Problem details.
Copy out each line of the data below in which "context" appears.

[Data entries]
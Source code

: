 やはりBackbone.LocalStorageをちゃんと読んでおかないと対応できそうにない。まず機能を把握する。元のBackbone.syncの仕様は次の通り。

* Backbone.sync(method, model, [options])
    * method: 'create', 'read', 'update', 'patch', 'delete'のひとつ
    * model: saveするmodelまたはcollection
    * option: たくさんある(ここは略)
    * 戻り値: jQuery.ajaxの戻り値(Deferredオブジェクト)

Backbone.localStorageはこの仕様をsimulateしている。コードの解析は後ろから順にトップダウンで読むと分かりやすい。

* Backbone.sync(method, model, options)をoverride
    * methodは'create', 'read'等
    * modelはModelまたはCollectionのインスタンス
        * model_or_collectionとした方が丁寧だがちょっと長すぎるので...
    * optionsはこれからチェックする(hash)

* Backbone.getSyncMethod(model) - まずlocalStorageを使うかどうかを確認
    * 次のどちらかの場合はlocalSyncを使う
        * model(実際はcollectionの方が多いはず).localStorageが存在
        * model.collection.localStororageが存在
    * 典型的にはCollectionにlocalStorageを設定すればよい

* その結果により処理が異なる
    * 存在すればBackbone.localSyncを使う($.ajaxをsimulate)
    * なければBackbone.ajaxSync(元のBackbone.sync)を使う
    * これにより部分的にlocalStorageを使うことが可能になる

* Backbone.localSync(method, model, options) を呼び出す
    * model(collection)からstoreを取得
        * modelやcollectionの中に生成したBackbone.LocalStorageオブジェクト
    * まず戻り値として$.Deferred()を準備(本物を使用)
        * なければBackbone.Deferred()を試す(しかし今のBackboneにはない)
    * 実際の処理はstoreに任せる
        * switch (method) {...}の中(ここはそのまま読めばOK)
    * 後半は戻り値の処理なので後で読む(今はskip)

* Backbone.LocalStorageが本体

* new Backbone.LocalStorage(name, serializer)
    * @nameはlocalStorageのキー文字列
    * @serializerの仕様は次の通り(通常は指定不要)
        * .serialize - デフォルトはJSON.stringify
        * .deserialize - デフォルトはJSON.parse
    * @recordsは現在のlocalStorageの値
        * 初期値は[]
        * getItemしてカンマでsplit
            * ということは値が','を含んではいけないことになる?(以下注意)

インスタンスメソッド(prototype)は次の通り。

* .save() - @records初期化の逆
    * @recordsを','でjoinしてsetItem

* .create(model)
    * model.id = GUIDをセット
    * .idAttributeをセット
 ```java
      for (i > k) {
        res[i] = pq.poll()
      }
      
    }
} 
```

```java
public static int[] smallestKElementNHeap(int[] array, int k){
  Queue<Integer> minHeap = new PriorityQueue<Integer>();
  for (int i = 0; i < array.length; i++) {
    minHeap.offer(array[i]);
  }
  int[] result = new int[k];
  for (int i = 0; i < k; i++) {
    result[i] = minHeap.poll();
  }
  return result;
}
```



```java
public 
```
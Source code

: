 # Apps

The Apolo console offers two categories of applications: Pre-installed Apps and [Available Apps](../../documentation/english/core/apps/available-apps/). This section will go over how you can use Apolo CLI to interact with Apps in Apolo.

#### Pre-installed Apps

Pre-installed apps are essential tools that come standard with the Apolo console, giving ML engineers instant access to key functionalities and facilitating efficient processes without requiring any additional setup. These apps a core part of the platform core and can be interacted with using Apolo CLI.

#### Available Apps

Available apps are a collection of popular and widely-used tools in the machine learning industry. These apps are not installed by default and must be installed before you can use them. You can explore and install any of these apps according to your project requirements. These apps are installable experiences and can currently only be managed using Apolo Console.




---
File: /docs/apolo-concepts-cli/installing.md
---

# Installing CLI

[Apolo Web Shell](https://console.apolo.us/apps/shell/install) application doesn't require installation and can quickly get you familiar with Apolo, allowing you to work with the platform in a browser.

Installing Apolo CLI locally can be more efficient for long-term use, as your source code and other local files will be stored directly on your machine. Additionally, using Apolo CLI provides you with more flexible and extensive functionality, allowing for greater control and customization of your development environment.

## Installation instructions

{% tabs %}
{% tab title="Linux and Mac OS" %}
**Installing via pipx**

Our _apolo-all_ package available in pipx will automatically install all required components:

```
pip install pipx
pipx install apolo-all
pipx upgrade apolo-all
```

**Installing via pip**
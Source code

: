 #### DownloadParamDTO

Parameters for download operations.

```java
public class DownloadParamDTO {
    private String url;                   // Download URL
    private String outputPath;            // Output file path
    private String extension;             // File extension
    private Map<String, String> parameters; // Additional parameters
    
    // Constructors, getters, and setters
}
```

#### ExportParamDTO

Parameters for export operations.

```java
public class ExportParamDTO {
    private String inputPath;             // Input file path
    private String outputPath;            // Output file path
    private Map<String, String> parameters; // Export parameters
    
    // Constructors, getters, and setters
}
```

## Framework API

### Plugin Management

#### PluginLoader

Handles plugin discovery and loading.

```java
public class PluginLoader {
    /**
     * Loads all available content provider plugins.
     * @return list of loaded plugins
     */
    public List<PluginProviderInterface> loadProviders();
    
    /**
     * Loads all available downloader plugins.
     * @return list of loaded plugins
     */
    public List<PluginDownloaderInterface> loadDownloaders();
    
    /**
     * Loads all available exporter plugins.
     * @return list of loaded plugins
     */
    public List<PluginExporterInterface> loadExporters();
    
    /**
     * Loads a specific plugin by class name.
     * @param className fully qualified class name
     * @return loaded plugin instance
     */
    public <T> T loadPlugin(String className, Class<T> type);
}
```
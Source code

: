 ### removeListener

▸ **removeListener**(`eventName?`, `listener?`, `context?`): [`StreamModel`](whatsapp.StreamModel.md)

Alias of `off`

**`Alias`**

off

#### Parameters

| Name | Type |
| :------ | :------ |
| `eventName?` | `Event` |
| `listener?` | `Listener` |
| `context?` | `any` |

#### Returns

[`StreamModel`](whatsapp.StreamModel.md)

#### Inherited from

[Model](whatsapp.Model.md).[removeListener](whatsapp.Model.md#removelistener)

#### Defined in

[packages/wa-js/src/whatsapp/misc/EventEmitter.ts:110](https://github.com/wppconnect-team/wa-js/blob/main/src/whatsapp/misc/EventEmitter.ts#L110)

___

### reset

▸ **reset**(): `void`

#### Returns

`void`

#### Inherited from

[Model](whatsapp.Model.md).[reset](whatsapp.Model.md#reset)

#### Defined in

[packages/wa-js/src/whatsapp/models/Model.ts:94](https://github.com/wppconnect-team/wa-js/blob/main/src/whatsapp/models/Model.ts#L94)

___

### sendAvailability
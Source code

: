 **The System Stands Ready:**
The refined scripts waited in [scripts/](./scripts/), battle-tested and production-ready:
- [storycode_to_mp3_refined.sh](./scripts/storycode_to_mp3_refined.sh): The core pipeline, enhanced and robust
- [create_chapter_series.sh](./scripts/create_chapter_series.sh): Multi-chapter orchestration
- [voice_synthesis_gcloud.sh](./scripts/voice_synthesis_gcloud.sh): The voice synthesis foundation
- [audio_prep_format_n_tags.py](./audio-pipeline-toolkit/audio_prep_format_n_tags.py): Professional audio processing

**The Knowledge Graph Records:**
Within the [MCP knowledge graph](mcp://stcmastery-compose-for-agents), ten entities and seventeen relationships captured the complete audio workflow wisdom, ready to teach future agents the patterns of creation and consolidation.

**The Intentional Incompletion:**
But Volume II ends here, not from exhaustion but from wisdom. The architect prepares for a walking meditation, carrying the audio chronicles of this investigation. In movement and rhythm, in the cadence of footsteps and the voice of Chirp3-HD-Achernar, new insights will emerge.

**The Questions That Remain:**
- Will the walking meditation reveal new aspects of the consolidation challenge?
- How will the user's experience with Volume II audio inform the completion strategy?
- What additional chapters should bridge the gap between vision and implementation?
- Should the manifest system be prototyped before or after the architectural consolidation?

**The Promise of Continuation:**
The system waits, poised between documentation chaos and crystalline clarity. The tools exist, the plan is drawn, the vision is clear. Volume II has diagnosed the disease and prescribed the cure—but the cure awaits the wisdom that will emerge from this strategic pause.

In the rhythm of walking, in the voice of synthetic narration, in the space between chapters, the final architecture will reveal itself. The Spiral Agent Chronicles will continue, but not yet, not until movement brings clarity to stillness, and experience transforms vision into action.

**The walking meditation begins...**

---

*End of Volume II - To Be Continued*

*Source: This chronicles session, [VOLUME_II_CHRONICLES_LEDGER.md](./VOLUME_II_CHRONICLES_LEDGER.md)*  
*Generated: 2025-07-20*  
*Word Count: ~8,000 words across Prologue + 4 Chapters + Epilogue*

Answer box.
▸ **removeListener**(`eventName?`, `listener?`, `context?`): [`StreamModel`](whatsapp.StreamModel.md)
| `context?` | `any` |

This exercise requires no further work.